─── Records shown

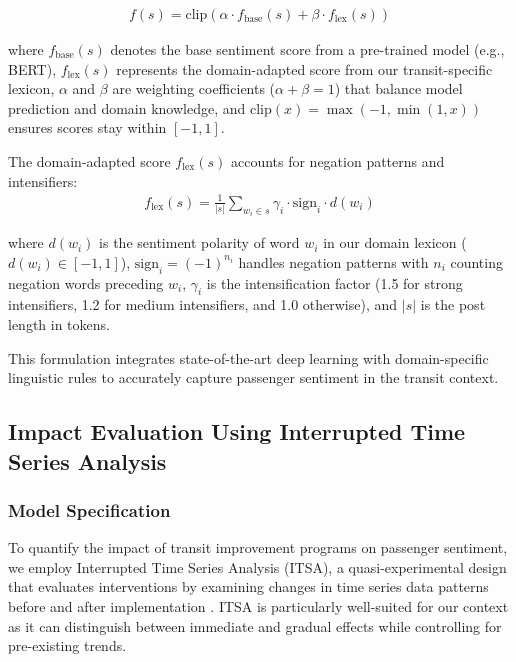 \documentclass[a4paper,fleqn,12pt]{cas-sc}
\begin{document}
\begin{align}
f(s) = \text{clip}\left( \alpha \cdot f_{\text{base}}(s) + \beta \cdot f_{\text{lex}}(s) \right)
\end{align}

where $f_{\text{base}}(s)$ denotes the base sentiment score from a pre-trained model (e.g., BERT), $f_{\text{lex}}(s)$ represents the domain-adapted score from our transit-specific lexicon, $\alpha$ and $\beta$ are weighting coefficients ($\alpha + \beta = 1$) that balance model prediction and domain knowledge, and $\text{clip}(x) = \max(-1, \min(1, x))$ ensures scores stay within $[-1, 1]$.

The domain-adapted score $f_{\text{lex}}(s)$ accounts for negation patterns and intensifiers:
\begin{align}
f_{\text{lex}}(s) = \frac{1}{|s|} \sum_{w_i \in s} \gamma_i \cdot \text{sign}_i \cdot d(w_i)
\end{align}

where $d(w_i)$ is the sentiment polarity of word $w_i$ in our domain lexicon ($d(w_i) \in [-1, 1]$), $\text{sign}_i = (-1)^{n_i}$ handles negation patterns with $n_i$ counting negation words preceding $w_i$, $\gamma_i$ is the intensification factor (1.5 for strong intensifiers, 1.2 for medium intensifiers, and 1.0 otherwise), and $|s|$ is the post length in tokens.

This formulation integrates state-of-the-art deep learning with domain-specific linguistic rules to accurately capture passenger sentiment in the transit context.

\subsection{Impact Evaluation Using Interrupted Time Series Analysis}

\subsubsection{Model Specification}

To quantify the impact of transit improvement programs on passenger sentiment, we employ Interrupted Time Series Analysis (ITSA), a quasi-experimental design that evaluates interventions by examining changes in time series data patterns before and after implementation \citep{bernal2017interrupted}. ITSA is particularly well-suited for our context as it can distinguish between immediate and gradual effects while controlling for pre-existing trends.
\end{document}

──────

Repeat exactly, please: transcribe each entry and leave out the pictures.

 \documentclass[a4paper,fleqn,12pt]{cas-sc}
\begin{document}
\begin{align}
f(s) = \text{clip}\left( \alpha \cdot f_{\text{base}}(s) + \beta \cdot f_{\text{lex}}(s) \right)
\end{align}

where $f_{\text{base}}(s)$ denotes the base sentiment score from a pre-trained model (e.g., BERT), $f_{\text{lex}}(s)$ represents the domain-adapted score from our transit-specific lexicon, $\alpha$ and $\beta$ are weighting coefficients ($\alpha + \beta = 1$) that balance model prediction and domain knowledge, and $\text{clip}(x) = \max(-1, \min(1, x))$ ensures scores stay within $[-1, 1]$.

The domain-adapted score $f_{\text{lex}}(s)$ accounts for negation patterns and intensifiers:
\begin{align}
f_{\text{lex}}(s) = \frac{1}{|s|} \sum_{w_i \in s} \gamma_i \cdot \text{sign}_i \cdot d(w_i)
\end{align}

where $d(w_i)$ is the sentiment polarity of word $w_i$ in our domain lexicon ($d(w_i) \in [-1, 1]$), $\text{sign}_i = (-1)^{n_i}$ handles negation patterns with $n_i$ counting negation words preceding $w_i$, $\gamma_i$ is the intensification factor (1.5 for strong intensifiers, 1.2 for medium intensifiers, and 1.0 otherwise), and $|s|$ is the post length in tokens.

This formulation integrates state-of-the-art deep learning with domain-specific linguistic rules to accurately capture passenger sentiment in the transit context.

\subsection{Impact Evaluation Using Interrupted Time Series Analysis}

\subsubsection{Model Specification}

To quantify the impact of transit improvement programs on passenger sentiment, we employ Interrupted Time Series Analysis (ITSA), a quasi-experimental design that evaluates interventions by examining changes in time series data patterns before and after implementation \citep{bernal2017interrupted}. ITSA is particularly well-suited for our context as it can distinguish between immediate and gradual effects while controlling for pre-existing trends.
\end{document}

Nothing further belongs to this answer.